11Aucun projet ne peut également aboutir sans que la personne en difficulté ne s’y investisse. Le respect de l’autre dans sa différence est le maître mot de ces pratiques cliniques d’accompagnement et le sujet en situation de handicap ne peut le plus souvent advenir qu’au cours d’une rencontre empathique nécessaire à cette accession. C’est alors qu’il pourra utiliser son énergie pulsionnelle, la rendre opérante et non catastrophique. Il reste toujours à trouver le cheminement pour que s’éveille sa curiosité d’apprendre, le courage d’oser dépasser ses propres tabous de pensée. Les auteurs engagés dans une pratique clinique explicitent, chacun à leur manière et en fonction des situations étudiées combien il est possible d’accompagner la personne en difficultés pour l’autoriser à une évocation distanciée de soi et la rencontre de la partie de soi énigmatique.
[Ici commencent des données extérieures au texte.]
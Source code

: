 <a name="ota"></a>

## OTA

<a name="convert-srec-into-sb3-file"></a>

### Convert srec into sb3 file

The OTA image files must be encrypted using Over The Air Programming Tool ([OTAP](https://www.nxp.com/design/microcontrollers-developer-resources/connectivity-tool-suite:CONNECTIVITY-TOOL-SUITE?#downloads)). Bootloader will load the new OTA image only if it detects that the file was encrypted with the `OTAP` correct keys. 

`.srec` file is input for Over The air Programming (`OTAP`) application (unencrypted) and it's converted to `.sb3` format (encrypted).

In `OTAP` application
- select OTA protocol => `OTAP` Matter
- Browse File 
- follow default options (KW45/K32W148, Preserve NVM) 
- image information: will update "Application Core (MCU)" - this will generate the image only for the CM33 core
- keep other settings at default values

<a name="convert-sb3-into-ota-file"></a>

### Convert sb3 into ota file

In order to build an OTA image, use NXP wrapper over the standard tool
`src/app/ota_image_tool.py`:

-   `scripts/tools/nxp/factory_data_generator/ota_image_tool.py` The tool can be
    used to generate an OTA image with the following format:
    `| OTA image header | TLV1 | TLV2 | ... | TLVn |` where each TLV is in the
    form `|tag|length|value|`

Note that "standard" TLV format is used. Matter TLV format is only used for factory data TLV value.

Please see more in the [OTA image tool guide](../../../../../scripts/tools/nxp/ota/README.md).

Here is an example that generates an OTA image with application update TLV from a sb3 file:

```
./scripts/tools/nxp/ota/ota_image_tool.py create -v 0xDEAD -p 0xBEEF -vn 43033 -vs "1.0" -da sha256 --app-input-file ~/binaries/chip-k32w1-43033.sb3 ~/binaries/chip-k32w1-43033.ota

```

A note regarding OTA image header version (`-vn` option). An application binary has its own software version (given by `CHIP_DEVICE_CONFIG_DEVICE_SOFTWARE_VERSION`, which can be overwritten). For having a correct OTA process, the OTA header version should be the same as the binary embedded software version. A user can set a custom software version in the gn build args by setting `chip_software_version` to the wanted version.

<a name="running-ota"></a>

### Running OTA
12Cet ouvrage pose ainsi très clairement les problématiques cliniques auxquelles sont confrontés professionnels et personnes en difficultés, il présente l’intérêt majeur de démontrer l’utilité de resituer la pratique dans le champ de l’intériorité, sans être « ni trop distant ni trop enveloppant » tout en mettant en garde le professionnel de l’éducation spécialisée des risques pour lui de sombrer face à l’adversité, ou, à l’opposé de chercher à se ressourcer par une valorisation de soi héroïque. Il est une mine d’exemples étayés théoriquement qui pourront aider tout professionnel à se penser en relation.